SEC Secures Freeze Order In Nursing Home Offering Fraud
The SEC charged a 25 year veteran of the nursing home and retirement community business with offering fraud. The defendant has been involved multiple offerings, raising over $190 million. SEC v. Brogdon, (D. N.J. November 20, 2015).
The action names as a defendant Christopher Brogdon. He has a number of real estate and business entities throughout the state of Georgia in addition to those involved here. From 1992 to 2014 Mr. Brogdon acquired or renovated at least 60 facilities through 54 separate offerings, raising about $189,980,000. At least 22 of those offerings are still outstanding. They involved just under $100,000,000. Three municipal bond offerings are in default.
Through the issuance of public conduit municipal revenue bonds, Mr. Brogdon raised over $168,000,000. Generally, the proceeds of an offering were used to undertake a particular project. Key terms were set forth in the offering statements, many of which were executed by Mr. Brogdon. He also raised capital through private placements. Overall he raised about $22,435,000 through these placements. Typically the offerings were mixed equity and debt described in certificates of participation. The borrowing entities involved in these offerings were controlled by Mr. Brogdon.

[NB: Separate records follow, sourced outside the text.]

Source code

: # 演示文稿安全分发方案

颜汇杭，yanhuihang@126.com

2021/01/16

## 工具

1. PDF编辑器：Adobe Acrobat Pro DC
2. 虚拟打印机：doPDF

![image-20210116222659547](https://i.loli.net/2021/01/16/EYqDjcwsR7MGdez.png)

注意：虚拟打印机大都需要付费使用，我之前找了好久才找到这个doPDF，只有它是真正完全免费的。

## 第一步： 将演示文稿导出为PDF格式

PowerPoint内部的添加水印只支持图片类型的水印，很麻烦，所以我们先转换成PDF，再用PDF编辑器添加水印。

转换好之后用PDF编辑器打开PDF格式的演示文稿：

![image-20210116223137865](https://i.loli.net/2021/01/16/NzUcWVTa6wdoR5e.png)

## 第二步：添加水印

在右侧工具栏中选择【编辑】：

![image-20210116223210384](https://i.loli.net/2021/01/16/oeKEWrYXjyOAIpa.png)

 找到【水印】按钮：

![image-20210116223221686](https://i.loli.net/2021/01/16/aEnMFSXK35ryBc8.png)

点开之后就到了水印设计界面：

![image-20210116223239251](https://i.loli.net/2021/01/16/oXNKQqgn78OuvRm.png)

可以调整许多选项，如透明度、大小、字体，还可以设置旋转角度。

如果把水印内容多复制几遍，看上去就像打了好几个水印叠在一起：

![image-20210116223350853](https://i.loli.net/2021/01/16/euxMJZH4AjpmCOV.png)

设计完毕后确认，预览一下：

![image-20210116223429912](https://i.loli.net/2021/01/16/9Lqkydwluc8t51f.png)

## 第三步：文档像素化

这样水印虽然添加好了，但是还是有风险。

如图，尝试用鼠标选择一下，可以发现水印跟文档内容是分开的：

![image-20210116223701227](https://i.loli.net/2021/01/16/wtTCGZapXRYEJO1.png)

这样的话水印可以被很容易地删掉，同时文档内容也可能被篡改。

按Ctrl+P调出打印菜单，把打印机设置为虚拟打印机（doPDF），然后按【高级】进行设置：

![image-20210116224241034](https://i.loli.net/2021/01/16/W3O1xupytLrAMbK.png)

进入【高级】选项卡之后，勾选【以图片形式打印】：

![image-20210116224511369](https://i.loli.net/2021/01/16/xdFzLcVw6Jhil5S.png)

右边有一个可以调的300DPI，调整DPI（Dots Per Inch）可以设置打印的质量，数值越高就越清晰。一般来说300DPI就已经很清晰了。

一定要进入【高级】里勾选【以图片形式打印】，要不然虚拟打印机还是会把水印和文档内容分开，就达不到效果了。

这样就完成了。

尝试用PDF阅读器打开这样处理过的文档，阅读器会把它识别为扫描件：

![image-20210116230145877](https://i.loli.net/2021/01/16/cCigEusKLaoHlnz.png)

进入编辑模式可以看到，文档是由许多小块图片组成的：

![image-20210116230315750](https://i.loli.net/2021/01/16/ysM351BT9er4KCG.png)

As early as 2000 Mr. Brogdon began commingling the funds generated by unrelated facilities, securities offerings and other business ventures. As a result of this practice, and the fact that the facilities were not generating sufficient revenue to service the debt, when payments were due on an offering associated with a facility it had insufficient funds. The practice of commingling funds increased over time.
In the offerings Mr. Brogdon misrepresented the nature of the investors’ and bondholders’ investment. While investors were told their funds would be used for a particular facility and that it would be responsible for the payment of interest and principal primarily from the revenue generated, the claim was incorrect. In fact Mr. Brogdon used part of the offering proceeds for other business ventures. Mr. Brogdon also misappropriated portions of the offering proceeds, diverting the funds to other projects.
Since the projects had insufficient funding to cover the debt service from the commingling, Mr. Brogdon frequently raided the debt service reserve fund. Investors had been told that this fund would be used only if there were insufficient funds to cover debt and that it would immediately be replenished. Yet for several funds he began drawing on this fund in the first year and the funds were not replenished. He also paid debt service with third party loans.
Finally, Mr. Brogdon failed to make the required disclosures. He also misrepresented his compliance with others. The complaint alleges violations of Securities Act Sections 15(b) and 17(a) and Exchange Act Sections 10(b) and 20(e). The court entered an emergency freeze order. The action is pending.